All wills and intestate estates must be probated. Depending on how your assets are owned, your estate may not have to go through the probate process because your will may not control the distribution of some or all of your assets. There are certain types of assets that are not governed or distributed per the terms of a will. Only property that was owned by you in your individual name (and that does not have a beneficiary designation) is controlled by the will. Assets that are owned in joint tenancy, such as real property or a bank account, or assets that have a beneficiary designation like a life insurance policy or IRA, pass to the beneficiaries by operation of a contract, and are not subject to the provisions in the will or the probate process.
How do probate assets get passed to the heirs?
As described above, “probate assets” are generally administered in one of three ways: 1) through the use of an affidavit if the total probate estate assets are less than $64,000 and there is not any real property; 2) through a informal probate procedure; or 3) through a formal probate procedure.
If using a an Affidavit for Collection of Personal Property, the affiant goes to the institution or individual holding the decedent’s asset, presents the affidavit, and collects the property.

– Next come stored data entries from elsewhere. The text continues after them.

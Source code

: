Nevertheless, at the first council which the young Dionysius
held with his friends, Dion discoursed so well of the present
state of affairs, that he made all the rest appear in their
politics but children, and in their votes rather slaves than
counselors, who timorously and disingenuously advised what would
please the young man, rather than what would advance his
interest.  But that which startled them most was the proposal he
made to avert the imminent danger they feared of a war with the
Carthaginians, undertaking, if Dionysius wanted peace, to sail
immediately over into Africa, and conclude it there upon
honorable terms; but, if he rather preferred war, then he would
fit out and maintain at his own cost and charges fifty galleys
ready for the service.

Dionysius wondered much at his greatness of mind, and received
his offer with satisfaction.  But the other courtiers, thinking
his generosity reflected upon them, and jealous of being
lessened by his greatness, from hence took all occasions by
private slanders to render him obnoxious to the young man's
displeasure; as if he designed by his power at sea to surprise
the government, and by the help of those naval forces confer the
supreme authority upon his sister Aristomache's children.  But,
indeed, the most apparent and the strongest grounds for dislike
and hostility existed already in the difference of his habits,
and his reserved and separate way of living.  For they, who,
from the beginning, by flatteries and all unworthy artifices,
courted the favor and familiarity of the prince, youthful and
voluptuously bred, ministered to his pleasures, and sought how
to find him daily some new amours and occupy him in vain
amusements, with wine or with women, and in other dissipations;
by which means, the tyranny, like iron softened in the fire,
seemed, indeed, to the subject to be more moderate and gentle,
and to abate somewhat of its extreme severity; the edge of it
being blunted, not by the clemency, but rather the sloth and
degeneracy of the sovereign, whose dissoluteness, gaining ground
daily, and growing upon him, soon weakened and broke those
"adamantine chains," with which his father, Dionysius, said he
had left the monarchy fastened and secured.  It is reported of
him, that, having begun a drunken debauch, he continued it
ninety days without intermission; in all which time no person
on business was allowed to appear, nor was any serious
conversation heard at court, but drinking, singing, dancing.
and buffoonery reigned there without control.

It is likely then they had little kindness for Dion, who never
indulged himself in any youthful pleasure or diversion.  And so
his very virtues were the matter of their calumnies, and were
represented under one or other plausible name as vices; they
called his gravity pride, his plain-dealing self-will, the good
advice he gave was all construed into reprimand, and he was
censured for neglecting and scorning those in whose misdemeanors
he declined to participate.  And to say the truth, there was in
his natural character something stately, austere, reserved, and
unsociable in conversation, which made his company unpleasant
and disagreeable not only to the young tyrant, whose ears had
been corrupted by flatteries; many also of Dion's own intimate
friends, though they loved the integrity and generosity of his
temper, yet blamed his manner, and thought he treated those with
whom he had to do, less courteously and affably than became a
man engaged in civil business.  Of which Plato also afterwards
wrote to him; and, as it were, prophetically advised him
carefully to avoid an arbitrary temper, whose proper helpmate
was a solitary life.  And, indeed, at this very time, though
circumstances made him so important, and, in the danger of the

The affiant then distributes the property to those entitled to it, whether per the terms of the decedent’s will or the intestacy laws.
In an informal and formal probate procedure, the court appoints a personal representative or special administrator who is given the authority to essentially step into the decedent’s shoes and wrap up their business affairs and distribute their property. The personal representative may be supervised by the court or conduct the administration without supervision, but is considered a fiduciary for purposes of dealing with the decedent’s property.
Colorado requires that a personal representative notify (by publication in a local newspaper or by mail) any possible and known creditors of the decedent, and to pay legitimate claims. During the creditors’ period, the personal representative will likely deal with valuing, consolidating, and/or liquidating the estate’s assets. After the creditors’ period is over, the personal representative may make distributions to creditors, heirs, and/or beneficiaries. An estate can close once all of the assets are transferred out of the decedent’s name, all legitimate claims are satisfied, all beneficiary interests are satisfied, and applicable tax returns are filed and paid.
Who’s in charge of administering an estate?
The court will appoint a personal representative (formerly called an “executor”) and issue letters, or a document that evidences the personal representative’s authority to administer a decedent’s estate. The personal representative has many duties, rights, and responsibilities, including the ability to open and maintain an estate bank account; to sell, transfer, or encumber real property; to sell and/or transfer assets; to consolidate bank accounts; and to deal with creditors.
A personal representative has specific duties to the estate, including: (1) to deal with the interests of the creditors and beneficiaries impartially; (2) to administer the estate solely with regard to the interest of the creditors and beneficiaries (as opposed to the personal representative’s own interests); (3) the duty of undivided loyalty; and (4) to act prudently.
Other responsibilities of a personal representative include creating an estate inventory of all of the decedent’s assets (real and personal) that includes applicable titling and date-of-death values, managing the estate assets until the court approves the closing of the estate, keep accurate records of the estate’s transactions, and making distributions to creditors, heirs, and/or beneficiaries.
Can probate be avoided?
Yes. A revocable living trust that is properly funded does not need to go through probate at the death of a trustee. Additionally, the use of beneficiary designations and transfers-on-death (TOD) avoids the need for probate.